Une idée simple et géniale : faire jouer Dylan par six acteurs différents. Un kaléidoscope vibrant des identités d’un homme insaisissable.
Tel un grand garçon qui n’a pas oublié ses jeux d’enfance, Todd Haynes fait son miel de cinéma des icônes culturelles qui l’ont marqué. Après avoir joué à la poupée avec l’histoire tragique de Karen Carpenter (Superstar) ou aux déguisements avec les héros du glam (Velvet Goldmine), l’auteur de Safe s’est attelé à un continent gigantesque et plein de mystères, Bob Dylan. Haynes a fait un choix heureux en optant pour un ludisme désacralisant plutôt qu’un hagiographisme révérencieux, avec une décision cardinale : faire jouer Dylan par six acteurs différents, idée à la fois géniale et simple comme bonjour. On a souvent vu un acteur jouer des personnages différents, mais le contraire n’allait pas de soi a priori : et pourtant, dans le cas du polymorphe Bob Dylan, personnage public qui a passé sa vie à changer d’identité pour échapper aux prisons de la notoriété, cette décision s’impose avec la clarté de l’évidence.

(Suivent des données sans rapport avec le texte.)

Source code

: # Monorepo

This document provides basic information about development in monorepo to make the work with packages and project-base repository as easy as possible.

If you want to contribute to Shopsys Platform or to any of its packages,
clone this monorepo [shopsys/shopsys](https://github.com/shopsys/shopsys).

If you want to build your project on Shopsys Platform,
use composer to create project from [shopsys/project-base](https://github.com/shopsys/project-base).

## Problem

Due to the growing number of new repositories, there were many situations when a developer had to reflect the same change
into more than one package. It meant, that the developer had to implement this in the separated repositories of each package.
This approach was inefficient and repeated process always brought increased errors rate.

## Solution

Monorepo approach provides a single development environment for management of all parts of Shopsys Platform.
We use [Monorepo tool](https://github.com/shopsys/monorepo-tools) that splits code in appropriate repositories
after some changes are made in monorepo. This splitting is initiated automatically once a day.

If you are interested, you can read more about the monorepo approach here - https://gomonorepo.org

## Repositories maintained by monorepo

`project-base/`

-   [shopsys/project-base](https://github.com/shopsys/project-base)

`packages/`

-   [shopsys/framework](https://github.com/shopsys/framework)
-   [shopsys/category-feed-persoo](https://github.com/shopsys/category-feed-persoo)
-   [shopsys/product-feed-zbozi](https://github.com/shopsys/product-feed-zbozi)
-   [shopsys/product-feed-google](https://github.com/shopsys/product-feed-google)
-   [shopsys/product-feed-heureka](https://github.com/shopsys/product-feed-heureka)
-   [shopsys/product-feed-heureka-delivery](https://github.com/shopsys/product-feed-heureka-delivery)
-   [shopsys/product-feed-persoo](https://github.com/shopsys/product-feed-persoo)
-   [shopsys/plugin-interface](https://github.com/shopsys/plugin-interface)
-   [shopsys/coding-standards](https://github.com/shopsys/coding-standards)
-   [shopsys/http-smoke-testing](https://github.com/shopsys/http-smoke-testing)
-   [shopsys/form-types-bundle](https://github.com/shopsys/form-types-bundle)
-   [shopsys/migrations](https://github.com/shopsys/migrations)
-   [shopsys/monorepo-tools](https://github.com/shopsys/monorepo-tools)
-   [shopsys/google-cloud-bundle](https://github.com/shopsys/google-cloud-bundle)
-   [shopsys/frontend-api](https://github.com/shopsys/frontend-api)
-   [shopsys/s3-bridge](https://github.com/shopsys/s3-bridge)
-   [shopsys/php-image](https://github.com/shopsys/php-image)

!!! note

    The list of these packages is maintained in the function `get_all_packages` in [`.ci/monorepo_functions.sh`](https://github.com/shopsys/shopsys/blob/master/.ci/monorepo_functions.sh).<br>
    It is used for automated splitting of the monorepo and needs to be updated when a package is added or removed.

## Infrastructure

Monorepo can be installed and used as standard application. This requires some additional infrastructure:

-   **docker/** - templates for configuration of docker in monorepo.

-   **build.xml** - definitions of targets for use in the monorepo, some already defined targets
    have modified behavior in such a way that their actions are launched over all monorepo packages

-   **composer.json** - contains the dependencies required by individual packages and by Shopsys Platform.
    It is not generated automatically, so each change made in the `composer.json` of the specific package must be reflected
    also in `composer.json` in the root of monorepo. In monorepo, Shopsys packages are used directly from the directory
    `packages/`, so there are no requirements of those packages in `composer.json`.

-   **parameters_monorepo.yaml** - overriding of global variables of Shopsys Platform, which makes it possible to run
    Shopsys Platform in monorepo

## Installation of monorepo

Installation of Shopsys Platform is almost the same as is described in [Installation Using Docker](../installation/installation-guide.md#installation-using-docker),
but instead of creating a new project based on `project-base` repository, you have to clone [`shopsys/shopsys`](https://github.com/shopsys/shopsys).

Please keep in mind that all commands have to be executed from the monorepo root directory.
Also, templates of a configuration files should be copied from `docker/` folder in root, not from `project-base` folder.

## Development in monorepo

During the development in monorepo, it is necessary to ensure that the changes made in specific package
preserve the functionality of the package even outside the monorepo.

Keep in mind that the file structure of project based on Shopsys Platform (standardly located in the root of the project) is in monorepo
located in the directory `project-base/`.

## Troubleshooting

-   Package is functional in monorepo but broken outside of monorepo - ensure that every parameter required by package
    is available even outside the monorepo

Le Dylan ado rêvant de blues, de Woody Guthrie et de fugue est donc joué par un jeune acteur noir (Marcus Carl Franklin), le Dylan cryptique et androgyne des mid-sixties est incarné avec une force presque effrayante par Cate Blanchett, tandis que Christian Bale fait le Dylan protest-singer droit dans ses boots, et ainsi de suite. Mais Haynes a détriplé ce vertige identitaire (au risque d’égarer des spectateurs) en affublant les successives incarnations de Dylan de noms de personnages fictifs : le jeune Dylan est Woody, le protest-singer est Jack, etc. Cette entreprise s’étend à tout l’entourage du chanteur, à l’exemple de Charlotte Gainsbourg qui joue Claire, un probable mix entre Suze Rotolo, important flirt de jeunesse de Dylan, et Sarah, première épouse et mère de ses enfants. Cet enchevêtrement de régimes de réalité (la bio de Dylan, sa bio auto-inventée, sa bio telle que l’imagine le fan Todd Haynes, l’univers de ses chansons) n’est pas une vaine gratuité postmoderne mais le système le plus intelligent pour rendre compte de Dylan, de son parcours public tissé de réalité et d’inventions, de sa propension constante à se dissimuler derrière des masques, d’une carrière marquée sous le signe de la réinvention perpétuelle de soi-même, la façon également la plus sincère pour le cinéaste de projeter son propre imaginaire subjectif sur le chanteur. Ce point de fusion entre stratégies dylaniennes et vision de Haynes passe par la cinéphilie. A chaque phase de Dylan correspond une sorte de petit film mimétique d’un style majeur et contemporain du chanteur : film de couple godardo-antonionien pour la partie Ledger/Gainsbourg, fusion de Pennebaker et de Lester pour Cate Blanchett et la tournée anglaise, western hippie seventies pour Richard Gere… Kaléidoscope vif et vibrant d’images-madeleines recréées, histoire fantasmée du rock, du cinéma et de la contre-culture en copier-coller accéléré, propulsé par une BO géniale, forcément géniale, I’m Not There est le pendant idéal du récent No Direction Home. A la vérité documentaire de Scorsese, Haynes juxtapose la vérité de la fiction, des imaginaires et des formes. Deux façons de “mentir vrai”, de tourner autour d’une bio objective impossible, et d’être fidèle à Dylan.